Among the advanced email threats targeting organizations across the globe, ransomware has proven to be among the costliest. By 2019, global losses from ransomware attacks are expected to hit $11.5 billion.

Despite the best efforts of organizations, ransomware isn’t going away, and the numbers are alarming.

Earlier this year, Mimecast commissioned research firm Vanson Bourne to survey 800 IT decision makers across the globe to take their pulse on all things email security and cyber resilience.

Here’s a look at how ransomware is on the rise—by the numbers.

92%. This is how many organizations have reportedly seen malware/ransomware through email attachments in the last 12 months. This is a particularly popular way for ransomware to be delivered, since it can be easy for users to be duped into opening attachments. In addition, 52% of respondents have seen the volume of these attacks increase over the last year.

Odds are, ransomware is a bigger problem for your organization now than it was a year ago.

20%. That’s how many organizations are completely confident their general employees can spot and defend against malware/ransomware through email attachments. Security defenses only fair slightly better: 26% are completely confident their defenses can do the same.

It’s clear a combination of better cybersecurity awareness training for users and increased defenses against advanced threats is the best way to combat ransomware and similar attack vectors.

27%. Over a quarter of respondents have seen their business operations impacted by a ransomware attack at some point over the last 12 months.
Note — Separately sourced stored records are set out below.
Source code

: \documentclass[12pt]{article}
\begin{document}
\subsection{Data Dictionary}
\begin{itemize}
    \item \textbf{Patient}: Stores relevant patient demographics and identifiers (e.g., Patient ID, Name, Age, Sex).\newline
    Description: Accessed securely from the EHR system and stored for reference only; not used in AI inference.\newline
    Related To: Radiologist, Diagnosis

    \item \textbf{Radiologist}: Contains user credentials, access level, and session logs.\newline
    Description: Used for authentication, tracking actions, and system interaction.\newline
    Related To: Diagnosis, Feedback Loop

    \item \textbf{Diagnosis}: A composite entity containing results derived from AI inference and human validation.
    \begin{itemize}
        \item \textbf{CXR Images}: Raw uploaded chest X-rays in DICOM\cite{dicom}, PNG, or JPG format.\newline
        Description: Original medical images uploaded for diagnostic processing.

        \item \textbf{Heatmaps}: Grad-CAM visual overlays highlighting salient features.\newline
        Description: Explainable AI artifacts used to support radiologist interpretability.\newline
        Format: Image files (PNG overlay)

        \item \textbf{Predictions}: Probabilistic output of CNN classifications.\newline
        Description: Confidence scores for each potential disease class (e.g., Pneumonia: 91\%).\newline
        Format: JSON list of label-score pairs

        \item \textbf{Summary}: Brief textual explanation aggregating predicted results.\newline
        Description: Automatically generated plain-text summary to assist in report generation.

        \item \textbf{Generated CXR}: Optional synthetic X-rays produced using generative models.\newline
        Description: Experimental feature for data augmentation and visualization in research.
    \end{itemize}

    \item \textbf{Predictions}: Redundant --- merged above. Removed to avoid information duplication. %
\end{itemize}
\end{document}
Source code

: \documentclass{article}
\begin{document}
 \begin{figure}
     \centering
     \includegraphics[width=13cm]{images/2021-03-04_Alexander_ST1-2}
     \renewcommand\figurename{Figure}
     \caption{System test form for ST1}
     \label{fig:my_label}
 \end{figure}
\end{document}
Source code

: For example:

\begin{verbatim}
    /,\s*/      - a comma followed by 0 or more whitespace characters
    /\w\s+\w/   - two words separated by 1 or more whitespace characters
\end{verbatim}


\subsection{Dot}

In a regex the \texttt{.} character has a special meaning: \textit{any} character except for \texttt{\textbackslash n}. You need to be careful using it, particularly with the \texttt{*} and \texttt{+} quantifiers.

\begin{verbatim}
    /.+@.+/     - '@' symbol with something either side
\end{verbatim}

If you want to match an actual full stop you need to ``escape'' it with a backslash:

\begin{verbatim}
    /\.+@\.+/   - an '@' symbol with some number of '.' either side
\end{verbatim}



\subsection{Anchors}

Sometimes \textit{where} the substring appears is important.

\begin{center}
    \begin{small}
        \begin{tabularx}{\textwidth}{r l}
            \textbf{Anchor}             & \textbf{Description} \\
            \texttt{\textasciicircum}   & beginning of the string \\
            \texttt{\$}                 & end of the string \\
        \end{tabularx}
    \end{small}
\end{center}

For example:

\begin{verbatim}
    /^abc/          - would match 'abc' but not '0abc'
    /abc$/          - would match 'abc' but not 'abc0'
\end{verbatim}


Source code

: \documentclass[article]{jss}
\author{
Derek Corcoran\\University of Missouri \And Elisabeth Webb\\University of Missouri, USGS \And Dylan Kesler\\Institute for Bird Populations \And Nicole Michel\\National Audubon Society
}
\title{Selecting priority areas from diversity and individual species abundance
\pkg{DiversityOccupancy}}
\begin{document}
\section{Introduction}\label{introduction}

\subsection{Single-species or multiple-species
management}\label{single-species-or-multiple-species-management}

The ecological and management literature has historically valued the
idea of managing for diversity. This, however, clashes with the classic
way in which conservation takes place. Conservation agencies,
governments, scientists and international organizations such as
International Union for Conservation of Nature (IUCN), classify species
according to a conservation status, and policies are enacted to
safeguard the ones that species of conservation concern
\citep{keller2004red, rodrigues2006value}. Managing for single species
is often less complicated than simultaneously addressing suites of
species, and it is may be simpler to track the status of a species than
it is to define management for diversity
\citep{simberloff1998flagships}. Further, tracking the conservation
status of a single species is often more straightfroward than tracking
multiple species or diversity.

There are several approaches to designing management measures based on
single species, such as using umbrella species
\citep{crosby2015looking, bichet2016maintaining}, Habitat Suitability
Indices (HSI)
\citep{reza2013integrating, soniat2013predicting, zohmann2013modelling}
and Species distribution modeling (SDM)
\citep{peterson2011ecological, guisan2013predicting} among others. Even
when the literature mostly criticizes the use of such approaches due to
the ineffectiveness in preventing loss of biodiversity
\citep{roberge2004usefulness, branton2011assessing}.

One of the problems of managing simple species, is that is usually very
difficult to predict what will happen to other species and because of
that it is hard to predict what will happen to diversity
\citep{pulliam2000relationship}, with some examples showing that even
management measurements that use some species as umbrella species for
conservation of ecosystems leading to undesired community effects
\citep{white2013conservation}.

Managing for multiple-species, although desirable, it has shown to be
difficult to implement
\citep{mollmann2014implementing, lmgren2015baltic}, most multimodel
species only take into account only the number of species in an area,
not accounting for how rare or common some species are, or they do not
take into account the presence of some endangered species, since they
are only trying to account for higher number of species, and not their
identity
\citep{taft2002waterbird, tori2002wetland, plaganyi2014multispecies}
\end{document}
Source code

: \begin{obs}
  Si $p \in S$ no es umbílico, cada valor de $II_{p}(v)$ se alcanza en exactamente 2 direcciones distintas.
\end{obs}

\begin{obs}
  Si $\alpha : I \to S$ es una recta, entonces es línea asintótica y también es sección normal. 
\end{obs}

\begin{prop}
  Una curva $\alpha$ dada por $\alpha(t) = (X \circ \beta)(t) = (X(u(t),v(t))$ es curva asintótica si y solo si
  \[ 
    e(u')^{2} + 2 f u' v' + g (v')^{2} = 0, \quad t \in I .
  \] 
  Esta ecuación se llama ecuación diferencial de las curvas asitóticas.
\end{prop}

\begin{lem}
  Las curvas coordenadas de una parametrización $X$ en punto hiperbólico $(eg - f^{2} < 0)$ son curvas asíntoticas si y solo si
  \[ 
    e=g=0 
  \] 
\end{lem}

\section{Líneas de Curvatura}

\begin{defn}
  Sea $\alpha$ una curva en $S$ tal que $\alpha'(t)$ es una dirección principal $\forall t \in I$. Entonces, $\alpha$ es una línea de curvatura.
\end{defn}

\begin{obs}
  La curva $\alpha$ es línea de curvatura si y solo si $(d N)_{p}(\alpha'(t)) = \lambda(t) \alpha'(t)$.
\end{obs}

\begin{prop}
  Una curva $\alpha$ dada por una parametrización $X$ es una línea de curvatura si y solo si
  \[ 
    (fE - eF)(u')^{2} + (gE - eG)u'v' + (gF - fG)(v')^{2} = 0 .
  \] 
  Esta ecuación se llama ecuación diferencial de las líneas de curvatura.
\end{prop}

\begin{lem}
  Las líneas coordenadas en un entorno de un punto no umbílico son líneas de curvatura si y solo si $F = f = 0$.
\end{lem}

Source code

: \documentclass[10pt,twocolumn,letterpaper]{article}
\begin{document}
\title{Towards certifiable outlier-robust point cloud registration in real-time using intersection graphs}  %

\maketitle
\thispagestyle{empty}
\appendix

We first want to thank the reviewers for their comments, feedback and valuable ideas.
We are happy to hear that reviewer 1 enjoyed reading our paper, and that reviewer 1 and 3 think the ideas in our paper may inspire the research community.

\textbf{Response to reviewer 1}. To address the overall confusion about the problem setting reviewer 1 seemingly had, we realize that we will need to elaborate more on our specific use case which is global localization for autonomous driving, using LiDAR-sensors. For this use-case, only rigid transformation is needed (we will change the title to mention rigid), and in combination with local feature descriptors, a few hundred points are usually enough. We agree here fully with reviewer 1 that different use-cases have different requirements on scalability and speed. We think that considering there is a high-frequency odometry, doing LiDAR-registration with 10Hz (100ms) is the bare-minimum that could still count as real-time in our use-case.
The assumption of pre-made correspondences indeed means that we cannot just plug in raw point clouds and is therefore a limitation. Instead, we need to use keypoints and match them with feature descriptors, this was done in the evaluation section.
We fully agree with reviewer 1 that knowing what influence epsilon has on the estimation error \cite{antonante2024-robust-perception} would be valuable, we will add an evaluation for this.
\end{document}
The problem is increased depending on geographic location, with 35% of US organizations impacted and 32% in Australia. The UK faired the best of the nations surveyed at 19%.

Three. This is the number of days, on average, that respondents’ organizations experienced downtime because of a ransomware attack that impacted business operations. Three days! How much money and productivity would your organization stand to lose if you lost three days due to a ransomware attack?

Just as alarmingly, 78% of respondents from organizations that experienced an attack reported their downtime lasted more than a day.

56%. Under six in 10 respondents to the survey are completely confident in their organization’s ability to restore all important files or systems from backup if they were encrypted by ransomware.

This confidence number is influenced heavily by where an organization stands with their cyber resilience strategy planning or execution. For those in the beginning stages of developing a cyber resilience strategy, planning to adopt a strategy, or with no plans to adopt a strategy, these levels of complete confidence fall dramatically (35%, 34% and 44% respectively).

By contrast, 80% of organizations with a complete cyber resilience strategy in place are completely confident their ability to get those files back after a ransomware attack.

Based on these numbers, it’s clear that while adopting a complete cyber resilience strategy may not be a cure-all, it’s the right starting point for any organization looking to get jump on ransomware prevention.